Title: The Tea Chest

Author: Josephine Moon

Published: Allen & Unwin April 2014

Read an Extract

Status: Read from April 11 to 13, 2014 — I own a copy   {Courtesy the publisher}

My Thoughts:

The future of the ‘The Tea Chest’, a boutique chain offering gourmet and custom tea blends, is in doubt after Simone Taylor’s sudden death. Judy, Simone’s step-sister and part owner, is desperate to sell but Kate Fullerton, who inherited Simone’s share of the business, is determined to follow through on her mentor’s vision and launch a new store in London. It’s a huge undertaking, a scary financial risk, and means leaving her husband and young sons behind in Australia for months, but if it succeeds, Kate’s wildest dreams could come true.

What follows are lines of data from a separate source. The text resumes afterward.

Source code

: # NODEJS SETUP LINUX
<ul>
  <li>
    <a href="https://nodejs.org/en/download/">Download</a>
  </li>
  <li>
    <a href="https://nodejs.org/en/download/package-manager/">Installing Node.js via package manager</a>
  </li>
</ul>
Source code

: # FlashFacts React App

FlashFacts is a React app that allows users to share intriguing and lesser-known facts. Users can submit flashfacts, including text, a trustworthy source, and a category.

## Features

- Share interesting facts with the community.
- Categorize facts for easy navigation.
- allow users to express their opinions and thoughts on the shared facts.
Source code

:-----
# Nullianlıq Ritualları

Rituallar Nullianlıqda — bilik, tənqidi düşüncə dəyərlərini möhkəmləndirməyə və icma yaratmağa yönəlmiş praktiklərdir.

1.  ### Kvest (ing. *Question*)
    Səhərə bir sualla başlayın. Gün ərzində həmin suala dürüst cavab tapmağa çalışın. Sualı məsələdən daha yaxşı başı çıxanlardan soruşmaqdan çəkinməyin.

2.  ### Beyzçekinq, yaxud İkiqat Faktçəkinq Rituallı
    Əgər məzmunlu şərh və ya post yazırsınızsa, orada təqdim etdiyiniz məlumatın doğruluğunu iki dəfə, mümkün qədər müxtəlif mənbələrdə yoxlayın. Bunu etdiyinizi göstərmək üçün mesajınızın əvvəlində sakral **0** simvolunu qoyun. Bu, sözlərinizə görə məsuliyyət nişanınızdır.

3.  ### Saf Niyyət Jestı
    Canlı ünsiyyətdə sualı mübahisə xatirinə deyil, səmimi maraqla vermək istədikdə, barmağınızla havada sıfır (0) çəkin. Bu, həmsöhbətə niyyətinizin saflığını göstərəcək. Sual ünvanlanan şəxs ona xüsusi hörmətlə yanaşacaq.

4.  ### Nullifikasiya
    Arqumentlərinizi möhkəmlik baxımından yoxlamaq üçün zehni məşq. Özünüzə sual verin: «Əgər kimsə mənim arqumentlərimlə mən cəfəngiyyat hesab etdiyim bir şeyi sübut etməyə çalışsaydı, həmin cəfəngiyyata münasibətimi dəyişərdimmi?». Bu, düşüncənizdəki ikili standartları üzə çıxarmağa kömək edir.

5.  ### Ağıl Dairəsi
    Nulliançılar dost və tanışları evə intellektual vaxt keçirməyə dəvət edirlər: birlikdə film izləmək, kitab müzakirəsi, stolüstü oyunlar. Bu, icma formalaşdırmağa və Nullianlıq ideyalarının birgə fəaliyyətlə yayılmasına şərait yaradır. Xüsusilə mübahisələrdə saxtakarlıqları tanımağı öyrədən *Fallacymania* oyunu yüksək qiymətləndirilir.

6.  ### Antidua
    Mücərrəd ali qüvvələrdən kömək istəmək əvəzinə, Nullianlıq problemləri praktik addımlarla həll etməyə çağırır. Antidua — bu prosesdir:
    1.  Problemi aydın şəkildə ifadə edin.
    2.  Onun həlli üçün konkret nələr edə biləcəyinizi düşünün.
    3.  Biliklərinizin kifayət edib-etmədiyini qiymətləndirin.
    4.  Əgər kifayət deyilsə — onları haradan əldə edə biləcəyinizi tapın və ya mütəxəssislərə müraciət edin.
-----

A charming debut novel from Josephine Moon, The Tea Chest is a story about self belief, friendship, love and tea.

As a tea designer, with no experience in running a business, Kate knows she needs help and during the process of readying the store recruits Leila Morton, and sisters Elizabeth Clancy and Victoria Plimsworth. All four women, have something to prove, to themselves and others, and need to work together to launch The Tea Chest on time, and on budget, but their path is strewn with obstacles, both personal and professional.

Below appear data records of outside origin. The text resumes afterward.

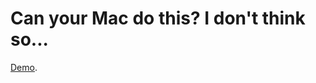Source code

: Can your Mac do this? I don't think so...
=========================================

[Demo](http://cachopo.github.io/can-your-mac-do-this-i-dont-think-so).
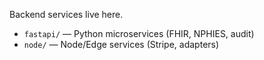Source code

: Backend services live here.

- `fastapi/` — Python microservices (FHIR, NPHIES, audit)
- `node/` — Node/Edge services (Stripe, adapters)

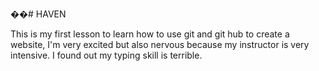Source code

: ��# HAVEN

This is my first lesson to learn how to use git and git hub to create a website, I'm very excited but also nervous because my instructor is very intensive.
 I found out my typing skill is terrible.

A third person narrative shifts between the perspectives of the four women, providing individual back story while moving the story forward, and an additional narrative begins about a third of the way into the book to share Judy’s story. To be honest I found this thread a bit distracting as it seems so removed from the main action, though ultimately it explains Judy’s motivation for selling.

The technicalities of tea making didn’t really interest me, as I don’t drink tea (or coffee) but Moon infuses Kate’s passion for blending with a romanticism and glamour that is appealing, and I’d certainly be tempted to stop and browse in The Tea Chest should I pass it on the street.

I thought The Tea Chest was a light, easy read with a lovely message about trusting yourself and reaching for a happy ending.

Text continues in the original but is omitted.